> _TASK STATEMENT_
One number is the whole answer: the tally of lines in the records that include the word "field".

> _RECORDS TO PROCESS_
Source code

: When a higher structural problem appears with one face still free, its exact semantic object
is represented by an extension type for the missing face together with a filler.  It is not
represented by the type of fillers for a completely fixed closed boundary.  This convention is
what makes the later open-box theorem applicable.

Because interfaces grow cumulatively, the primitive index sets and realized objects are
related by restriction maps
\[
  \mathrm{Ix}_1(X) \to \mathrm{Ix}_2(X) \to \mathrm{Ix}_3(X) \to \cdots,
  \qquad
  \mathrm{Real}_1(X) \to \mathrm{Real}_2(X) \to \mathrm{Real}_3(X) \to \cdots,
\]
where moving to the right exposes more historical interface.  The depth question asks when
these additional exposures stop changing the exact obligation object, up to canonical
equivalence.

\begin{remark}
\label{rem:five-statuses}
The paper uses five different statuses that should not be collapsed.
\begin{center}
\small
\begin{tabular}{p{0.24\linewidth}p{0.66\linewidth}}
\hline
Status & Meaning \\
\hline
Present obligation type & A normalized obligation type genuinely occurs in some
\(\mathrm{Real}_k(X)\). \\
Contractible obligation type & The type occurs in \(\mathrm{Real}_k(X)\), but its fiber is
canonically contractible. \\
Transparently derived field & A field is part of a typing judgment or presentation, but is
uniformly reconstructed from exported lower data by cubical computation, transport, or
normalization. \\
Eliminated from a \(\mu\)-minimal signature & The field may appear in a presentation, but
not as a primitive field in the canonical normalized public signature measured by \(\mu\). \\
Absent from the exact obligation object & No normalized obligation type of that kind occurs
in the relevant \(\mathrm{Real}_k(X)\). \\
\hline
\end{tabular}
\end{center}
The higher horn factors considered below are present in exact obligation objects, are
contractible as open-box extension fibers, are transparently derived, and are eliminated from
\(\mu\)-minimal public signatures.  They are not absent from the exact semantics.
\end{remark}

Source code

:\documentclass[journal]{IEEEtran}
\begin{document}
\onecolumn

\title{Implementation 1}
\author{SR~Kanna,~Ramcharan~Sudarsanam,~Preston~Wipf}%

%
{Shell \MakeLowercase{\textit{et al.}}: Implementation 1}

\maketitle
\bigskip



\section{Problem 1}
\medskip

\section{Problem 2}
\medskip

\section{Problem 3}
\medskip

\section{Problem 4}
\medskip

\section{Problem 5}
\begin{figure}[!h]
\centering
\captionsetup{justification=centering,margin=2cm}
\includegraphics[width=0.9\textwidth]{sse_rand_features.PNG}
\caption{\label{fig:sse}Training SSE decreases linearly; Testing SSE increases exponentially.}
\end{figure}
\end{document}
---
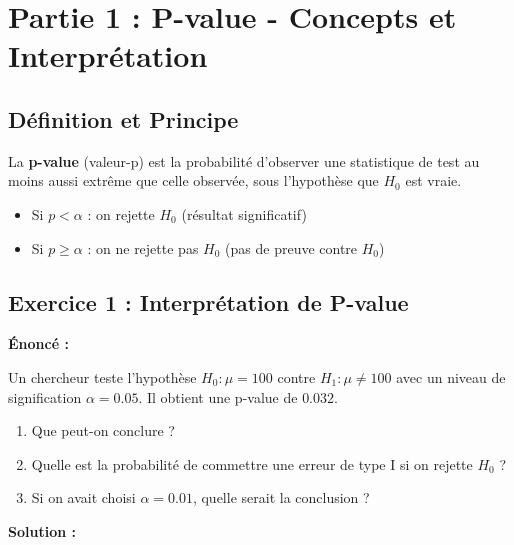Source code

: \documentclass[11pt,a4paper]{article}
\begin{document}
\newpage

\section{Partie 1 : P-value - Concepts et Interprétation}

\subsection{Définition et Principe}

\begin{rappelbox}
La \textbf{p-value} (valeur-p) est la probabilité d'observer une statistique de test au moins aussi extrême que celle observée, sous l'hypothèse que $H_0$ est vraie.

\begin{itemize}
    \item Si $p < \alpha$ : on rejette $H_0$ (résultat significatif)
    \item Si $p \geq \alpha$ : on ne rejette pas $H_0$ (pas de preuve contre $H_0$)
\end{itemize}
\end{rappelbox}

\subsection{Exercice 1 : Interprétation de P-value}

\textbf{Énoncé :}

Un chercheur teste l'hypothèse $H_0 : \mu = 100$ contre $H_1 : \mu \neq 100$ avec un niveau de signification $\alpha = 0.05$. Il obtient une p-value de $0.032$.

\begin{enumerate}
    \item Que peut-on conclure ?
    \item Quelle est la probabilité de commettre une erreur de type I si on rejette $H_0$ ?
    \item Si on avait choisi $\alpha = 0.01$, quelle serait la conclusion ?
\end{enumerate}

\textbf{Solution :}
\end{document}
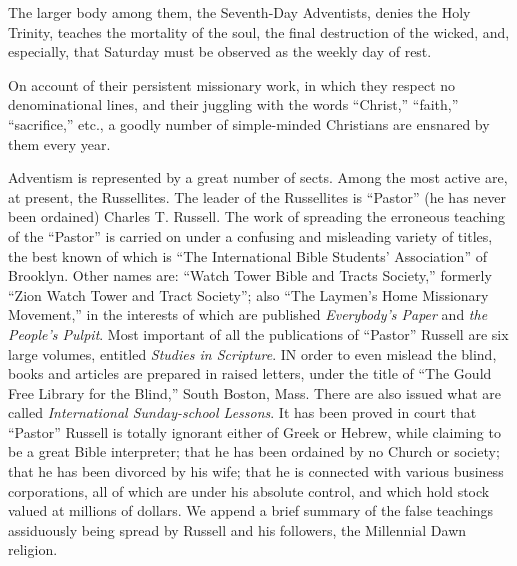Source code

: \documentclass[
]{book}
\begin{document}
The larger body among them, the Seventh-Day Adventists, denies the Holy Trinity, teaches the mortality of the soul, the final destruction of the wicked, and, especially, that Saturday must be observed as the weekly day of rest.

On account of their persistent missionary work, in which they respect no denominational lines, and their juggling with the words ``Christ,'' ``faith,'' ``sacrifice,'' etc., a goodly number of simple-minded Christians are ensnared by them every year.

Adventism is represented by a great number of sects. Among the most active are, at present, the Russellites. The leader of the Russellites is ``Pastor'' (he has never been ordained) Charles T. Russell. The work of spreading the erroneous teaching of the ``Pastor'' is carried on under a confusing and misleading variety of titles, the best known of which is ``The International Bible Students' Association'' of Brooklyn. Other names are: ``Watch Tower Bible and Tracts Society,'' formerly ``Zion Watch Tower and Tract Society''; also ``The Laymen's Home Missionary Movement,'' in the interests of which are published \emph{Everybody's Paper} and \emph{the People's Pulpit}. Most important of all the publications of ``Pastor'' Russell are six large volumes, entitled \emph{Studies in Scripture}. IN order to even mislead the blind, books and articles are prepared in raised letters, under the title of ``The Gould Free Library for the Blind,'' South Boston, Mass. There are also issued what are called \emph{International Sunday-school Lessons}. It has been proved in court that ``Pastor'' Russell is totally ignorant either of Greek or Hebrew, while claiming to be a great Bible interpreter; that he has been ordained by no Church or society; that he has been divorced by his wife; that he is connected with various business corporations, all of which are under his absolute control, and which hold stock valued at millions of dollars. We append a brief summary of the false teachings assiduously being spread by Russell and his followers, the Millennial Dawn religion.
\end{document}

> _YOUR SOLUTION_
3